The tall, taciturn lieutenant had lost an eye on Guadalcanal and now wore an eye patch that Deke had crafted for him out of scrap leather. Honcho’s hair was touched with gray and his men figured that he had pulled some strings not only to avoid being sent home after losing an eye but also to remain a mere first lieutenant. Being a captain meant more headaches. He was more than content to command their squad of scouts and snipers.

Shotgun at the ready, Honcho moved off to check on the rest of the convoy.

“Dammit, we’re sitting ducks out here,” Philly grumbled. He walked a few paces behind Deke, his own rifle at the ready. They both knew that Deke was the better shot, but that didn’t stop Philly from needling him about his marksmanship from time to time. Because Philly was Philly, and Deke’s closest buddy in the army, maybe even in the world, Deke put up with it. “How can we fight the bastards if we can’t even see ’em, huh? This is a suicide mission.”

“I’ve got news for you, city boy. Life is a suicide mission,” Deke said. “Keep your head down and your eyes open.”

They were maintaining their “dime” — keeping a distance about ten feet apart to lessen the chances that a burst of fire from the jungle would take them both out. Deke heard the crack of a rifle. Another GI sprawled unmoving in the mud at the side of the road.

“Sniper!” someone shouted, and once again the GIs scrambled off the road like ants, taking shelter in ditches or under the trucks. They weren’t quick enough. Another shot rang out, and another man went down, wounded.
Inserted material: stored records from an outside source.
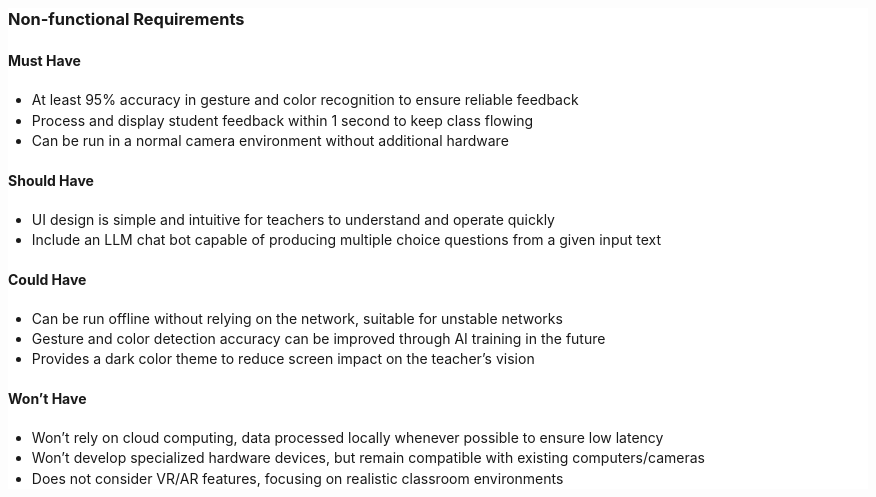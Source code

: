
### Non-functional Requirements

  <h4>Must Have</h4>
  <ul>
    <li>At least 95% accuracy in gesture and color recognition to ensure reliable feedback</li>
    <li>Process and display student feedback within 1 second to keep class flowing</li>
    <li>Can be run in a normal camera environment without additional hardware</li>
  </ul>

  <h4>Should Have</h4>
  <ul>
    <li>UI design is simple and intuitive for teachers to understand and operate quickly</li>
    <li>Include an LLM chat bot capable of producing multiple choice questions from a given input text</li>
  </ul>


  <h4>Could Have</h4>
  <ul>
    <li>Can be run offline without relying on the network, suitable for unstable networks</li>
    <li>Gesture and color detection accuracy can be improved through AI training in the future</li>
    <li>Provides a dark color theme to reduce screen impact on the teacher’s vision</li>
  </ul>

  <h4>Won’t Have</h4>
  <ul>
    <li>Won’t rely on cloud computing, data processed locally whenever possible to ensure low latency</li>
    <li>Won’t develop specialized hardware devices, but remain compatible with existing computers/cameras</li>
    <li>Does not consider VR/AR features, focusing on realistic classroom environments</li>
  </ul>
A medic crawled over to help him.

Deke hid behind a truck tire and swung his rifle in the direction from where his keen hearing told him the shots had originated, but all he saw through the sniper scope was a wall of green, so dense that it looked as if a bullet wouldn’t pierce the veil. He couldn’t see anything to shoot at.

He felt a shiver along his spine, wondering again if he was in the enemy’s sights at this very moment. That imaginary target itched on his back. Dammit. He much preferred being the hunter to being the hunted.

“Did you see where that shot came from?” Philly wanted to know. “I swear, this convoy is nothing but target practice for the Japanese.”

“These snipers are crafty,” said Yoshio as he studied the brush that hid the enemy. “We need to outsmart them.”